What then is the answer to this problem? It is of course very easy to put down a Motion in this House asking the Government to do something without specifying exactly what, or without taking into account the cost of any proposals that may be made. It is even easier, on occasions, to suggest from the Opposition side, from a position, perhaps, of not so much responsibility as on the Government side, things which may involve large sums of public money being spent on solutions which are, to say the least of it, arguable. I have absolutely no intention of doing that this afternoon. Indeed, all I want to do is to propose to the Government one or two simple things which would involve spending no extra money. But before I do that, there is one solution to this problem which I have no doubt will be propounded by some of your Lordships and which I think we should examine, and that is the creation of separate schools for gifted children.

My Lords, I believe that in Russia if a child is particularly gifted in mathematics, for example, he is sent to a school which specialises in that subject, and from the time he goes to that school he associates with children of his own mental level. He studies there all the time, and he becomes a mathematician, educated to the highest possible degree in that field. I have seen it suggested that we should do something on those lines in this country. I can see the attractions of that, but I can also see what I believe to be its grave disadvantages. It is perfectly true that if we did this we would as a country have taken advantage of the brainpower available to us, but I am doubtful as to whether we would have done the individual child or young man much good. He might be a brilliant mathematician, but I am not sure that he would be a very happy, or possibly a very attractive, human being. It cannot surely be a good thing to give a child a sense of being different, of not belonging to the ordinary run of his contemporaries, of setting him apart from everyday life.

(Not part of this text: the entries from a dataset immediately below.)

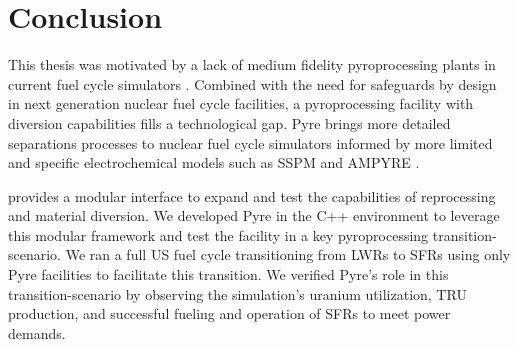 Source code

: \chapter{Conclusion}

This thesis was motivated by a lack of medium fidelity pyroprocessing plants in current fuel cycle simulators \cite{borrelli_approaches_2017}. Combined with 
the need for safeguards by design in next generation nuclear fuel cycle facilities, a pyroprocessing facility with diversion capabilities fills a technological gap.
Pyre brings more detailed separations processes to nuclear fuel cycle simulators informed by more limited and specific electrochemical models such as SSPM and AMPYRE \cite{maggos_update_2015}.

\Cyclus provides a modular interface to expand and test the capabilities of reprocessing and material diversion. We developed Pyre in the C++ \Cyclus environment to leverage this
modular framework and test the facility in a key pyroprocessing transition-scenario. We ran a full US fuel cycle transitioning from LWRs to SFRs using only Pyre facilities to facilitate
this transition. We verified Pyre's role in this transition-scenario by observing the simulation's uranium utilization, TRU production, and successful fueling and operation of SFRs to
meet power demands.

My Lords, I think concern must be shown about these children, but it is a mistake always to be showing to a child that you are concerned. There are no doubt some of your Lordships who would say, "That is all very well, but what about the Yehudi Menuhin School?" That school, as your Lordships know, was opened in 1964 for children with a particularly high musical ability, and the idea was, and is, to provide a first-class musical training, but at the same time a high standard of general education. There is no doubt that this has been an extremely successful experiment. I am inclined to think that there is a difference between children with a particular gift for the arts, especially music and dancing, and those of a very high I.Q. It may very well be that the proper solution for those who have these particular talents is schools in which they can be specially educated in their own interests; but not, I think—though I should hate to be, and hesitate to be, dogmatic—for the other sort of gifted child, though I think it follows that in the ordinary schools he will up to a point have to be treated in an extraordinary way.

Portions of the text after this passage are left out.